Las Escrituras tienen un poder que nos permite hacer frente a cualquier situación. Es interesante observar cuán populares han llegado a ser, principal­mente en los Estados Unidos, los li­bros que tratan sobre el almacenamien­to de alimentos. Yo tengo un testimonio en cuanto a este tipo de pre­paración, pero ¿terminan acaso allí nuestras responsabilidades y nuestra sabiduría? ¿Es la preparación física la única que cuenta? ¿O debemos tam­bién atender la de carácter espiritual? En nuestras reservas debemos tener al­go más que alimento físico; debemos también contar con preciadas Escritu­ras que nos habían de la fe probada, de la perseverancia, de la necesidad de perder esta vida [véase Mat. 10:39] por una mayor. En momentos de nece­sidad también podemos recurrir a este tipo de aprovisionamiento.

Mi testimonio del estudio de las Es­crituras no estaría completo si no in­tentara expresar la dicha que he encon­trado en su lectura. La historia de Adán, que ofreció sacrificios de animales sabiendo únicamente que el Se­ñor le había mandado que lo hiciera, se comenta a menudo como un gran ejemplo de obediencia simple. Pero por cierto que no era el deseo del Se­ñor que Adán continuara por siempre sin saber su significado, por lo que un ángel le fue enviado para ayudarlo a “ver” —a explicarle que el sacrificio que él estaba haciendo era un símbolo de la ofrenda del cuerpo de Cristo, un testimonio de su vida y de su muerte y del derramamiento de su sangre para lavar los pecados del hombre. ¡Cuánto más significativa debe haber resultado desde entonces esa ordenanza para Adán! Y cuanto más espiritualmente edificante y gozosa, y por ende más agradable para el Señor.

La diferencia está en que al “ver” se hace posible el ejercicio de una fe ma­yor; puede ocurrir un cambio significa­tivo en el corazón humano al efectuar ofrendas. ¿Llegamos acaso a compren­der el poderoso sentimiento de humil­dad, de gratitud, de amor, de gozo, de más abundante fe que debe haber sen­tido Adán al llevar a cabo sacrificios con entendimiento?

También nosotros podemos experi­mentar mayor entendimiento si así lo deseamos, y considero que yo lo he experimentado al leer las Escrituras.
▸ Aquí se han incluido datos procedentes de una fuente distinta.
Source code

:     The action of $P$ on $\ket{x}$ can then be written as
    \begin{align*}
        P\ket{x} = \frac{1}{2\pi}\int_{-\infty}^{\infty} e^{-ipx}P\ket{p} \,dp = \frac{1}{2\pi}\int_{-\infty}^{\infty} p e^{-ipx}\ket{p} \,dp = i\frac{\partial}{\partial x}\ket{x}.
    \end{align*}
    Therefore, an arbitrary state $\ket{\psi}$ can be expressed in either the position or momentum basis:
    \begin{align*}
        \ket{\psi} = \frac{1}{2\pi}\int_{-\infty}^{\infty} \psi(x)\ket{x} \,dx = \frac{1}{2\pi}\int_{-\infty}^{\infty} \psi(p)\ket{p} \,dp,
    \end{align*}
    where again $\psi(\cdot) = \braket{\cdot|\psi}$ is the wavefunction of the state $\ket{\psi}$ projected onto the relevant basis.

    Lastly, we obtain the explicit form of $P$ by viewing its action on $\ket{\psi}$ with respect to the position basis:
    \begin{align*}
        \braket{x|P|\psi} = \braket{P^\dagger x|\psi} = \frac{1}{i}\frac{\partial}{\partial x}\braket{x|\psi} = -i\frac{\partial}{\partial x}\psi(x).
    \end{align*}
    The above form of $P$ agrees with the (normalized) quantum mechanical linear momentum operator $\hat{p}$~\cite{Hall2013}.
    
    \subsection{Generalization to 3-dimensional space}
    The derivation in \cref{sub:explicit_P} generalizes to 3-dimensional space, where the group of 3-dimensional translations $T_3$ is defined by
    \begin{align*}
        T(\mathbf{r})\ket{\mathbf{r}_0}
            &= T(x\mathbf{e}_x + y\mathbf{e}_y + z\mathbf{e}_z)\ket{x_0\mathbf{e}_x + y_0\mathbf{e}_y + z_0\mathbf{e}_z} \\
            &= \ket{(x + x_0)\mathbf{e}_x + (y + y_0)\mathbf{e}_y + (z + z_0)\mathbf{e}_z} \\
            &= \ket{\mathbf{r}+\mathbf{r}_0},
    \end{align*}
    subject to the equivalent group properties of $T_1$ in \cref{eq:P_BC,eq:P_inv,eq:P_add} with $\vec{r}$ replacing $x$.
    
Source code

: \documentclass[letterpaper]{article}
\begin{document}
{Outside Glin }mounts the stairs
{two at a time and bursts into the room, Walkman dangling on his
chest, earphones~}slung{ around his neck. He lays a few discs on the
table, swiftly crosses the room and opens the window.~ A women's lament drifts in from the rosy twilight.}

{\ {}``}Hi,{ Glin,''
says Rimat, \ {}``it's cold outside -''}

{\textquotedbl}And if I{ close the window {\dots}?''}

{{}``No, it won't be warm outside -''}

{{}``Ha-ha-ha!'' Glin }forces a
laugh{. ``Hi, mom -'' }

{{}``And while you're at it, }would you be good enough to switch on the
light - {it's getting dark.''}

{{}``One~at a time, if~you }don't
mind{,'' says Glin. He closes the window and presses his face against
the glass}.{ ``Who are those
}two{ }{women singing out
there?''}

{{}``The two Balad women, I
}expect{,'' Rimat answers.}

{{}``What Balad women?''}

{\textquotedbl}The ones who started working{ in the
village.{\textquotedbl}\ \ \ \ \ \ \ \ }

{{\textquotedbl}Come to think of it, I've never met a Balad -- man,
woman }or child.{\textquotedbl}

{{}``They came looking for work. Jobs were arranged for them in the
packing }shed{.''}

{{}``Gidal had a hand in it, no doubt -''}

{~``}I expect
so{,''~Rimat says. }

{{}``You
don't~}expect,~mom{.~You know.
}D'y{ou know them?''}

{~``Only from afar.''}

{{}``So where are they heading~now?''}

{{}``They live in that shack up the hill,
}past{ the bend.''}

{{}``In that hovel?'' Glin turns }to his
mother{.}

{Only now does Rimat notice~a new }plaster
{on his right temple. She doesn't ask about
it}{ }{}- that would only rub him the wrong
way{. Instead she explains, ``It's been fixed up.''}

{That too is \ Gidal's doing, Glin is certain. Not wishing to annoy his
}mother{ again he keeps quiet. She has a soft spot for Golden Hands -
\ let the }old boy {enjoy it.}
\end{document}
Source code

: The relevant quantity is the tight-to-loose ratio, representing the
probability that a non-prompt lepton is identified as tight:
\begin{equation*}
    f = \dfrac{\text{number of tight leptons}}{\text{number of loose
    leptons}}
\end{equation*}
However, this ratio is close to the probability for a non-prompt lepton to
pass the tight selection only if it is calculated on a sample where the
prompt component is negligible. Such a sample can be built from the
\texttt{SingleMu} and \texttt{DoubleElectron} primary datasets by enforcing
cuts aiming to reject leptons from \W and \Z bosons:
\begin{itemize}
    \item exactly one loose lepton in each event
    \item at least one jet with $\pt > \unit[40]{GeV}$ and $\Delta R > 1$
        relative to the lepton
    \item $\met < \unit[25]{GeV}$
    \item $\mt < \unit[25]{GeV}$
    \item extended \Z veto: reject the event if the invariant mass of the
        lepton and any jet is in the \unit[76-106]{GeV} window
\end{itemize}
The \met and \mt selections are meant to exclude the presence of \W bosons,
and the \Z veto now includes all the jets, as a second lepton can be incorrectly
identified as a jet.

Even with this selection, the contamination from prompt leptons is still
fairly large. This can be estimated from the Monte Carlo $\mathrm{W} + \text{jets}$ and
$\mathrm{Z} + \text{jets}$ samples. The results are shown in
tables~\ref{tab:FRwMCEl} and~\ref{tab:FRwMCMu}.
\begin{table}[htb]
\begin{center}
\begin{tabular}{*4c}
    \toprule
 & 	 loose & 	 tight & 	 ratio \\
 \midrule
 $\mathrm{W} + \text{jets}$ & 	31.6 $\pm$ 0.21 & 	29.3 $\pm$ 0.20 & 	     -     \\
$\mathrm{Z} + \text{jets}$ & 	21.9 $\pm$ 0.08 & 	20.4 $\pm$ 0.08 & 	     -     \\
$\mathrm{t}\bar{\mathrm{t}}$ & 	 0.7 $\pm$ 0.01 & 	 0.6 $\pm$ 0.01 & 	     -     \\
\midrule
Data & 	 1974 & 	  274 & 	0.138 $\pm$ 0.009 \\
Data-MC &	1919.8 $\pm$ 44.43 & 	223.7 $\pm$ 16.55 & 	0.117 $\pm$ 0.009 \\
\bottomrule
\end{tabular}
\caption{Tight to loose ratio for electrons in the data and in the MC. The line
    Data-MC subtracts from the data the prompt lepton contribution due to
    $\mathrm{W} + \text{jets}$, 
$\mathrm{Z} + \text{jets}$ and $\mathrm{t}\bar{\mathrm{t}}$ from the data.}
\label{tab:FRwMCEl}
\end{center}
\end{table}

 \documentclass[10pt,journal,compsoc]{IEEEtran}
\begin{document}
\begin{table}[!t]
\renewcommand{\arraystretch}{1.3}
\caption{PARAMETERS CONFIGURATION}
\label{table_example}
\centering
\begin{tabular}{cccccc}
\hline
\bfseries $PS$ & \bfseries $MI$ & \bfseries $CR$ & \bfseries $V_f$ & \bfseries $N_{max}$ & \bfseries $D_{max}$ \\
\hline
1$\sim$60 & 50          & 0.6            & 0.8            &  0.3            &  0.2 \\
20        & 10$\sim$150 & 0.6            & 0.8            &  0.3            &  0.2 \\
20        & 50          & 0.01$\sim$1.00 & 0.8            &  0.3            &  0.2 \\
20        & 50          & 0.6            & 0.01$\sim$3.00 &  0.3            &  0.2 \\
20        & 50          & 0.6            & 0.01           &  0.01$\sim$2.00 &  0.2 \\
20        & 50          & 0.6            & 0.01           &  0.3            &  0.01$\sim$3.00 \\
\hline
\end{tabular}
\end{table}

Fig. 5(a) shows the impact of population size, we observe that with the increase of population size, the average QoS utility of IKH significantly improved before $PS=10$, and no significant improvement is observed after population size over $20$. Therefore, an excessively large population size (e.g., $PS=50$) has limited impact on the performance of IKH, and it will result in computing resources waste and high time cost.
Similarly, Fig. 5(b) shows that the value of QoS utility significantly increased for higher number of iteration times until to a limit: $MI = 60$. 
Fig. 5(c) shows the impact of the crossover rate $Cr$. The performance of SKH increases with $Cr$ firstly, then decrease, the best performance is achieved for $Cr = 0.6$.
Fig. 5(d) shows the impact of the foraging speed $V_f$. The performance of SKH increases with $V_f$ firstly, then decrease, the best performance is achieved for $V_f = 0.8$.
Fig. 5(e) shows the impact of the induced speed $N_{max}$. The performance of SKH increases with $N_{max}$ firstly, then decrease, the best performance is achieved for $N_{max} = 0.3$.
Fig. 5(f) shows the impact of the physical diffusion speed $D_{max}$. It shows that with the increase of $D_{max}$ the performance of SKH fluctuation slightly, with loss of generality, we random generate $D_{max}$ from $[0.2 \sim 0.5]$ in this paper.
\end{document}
He conocido el gozo de ver caer las escamas de mis ojos, de haber sido ciega y después ver. Al igual que el caso de Adán, cuanto más veo, tanto más espiritualmente edificantes y más dichosas han llegado a ser mis ofren­das, tanto de servicio como de orde­nanzas. Y, por lo tanto, mi fe me ase­gura que tanto más agradables resultan esas ofrendas para el Señor.

La hermana Read es madre de cinco hijos y enseña la clase de Doctrina del Evangelio del Barrio 1ro. de la Estaca Gainesville en Florida, en los Estados Unidos de Norteamérica.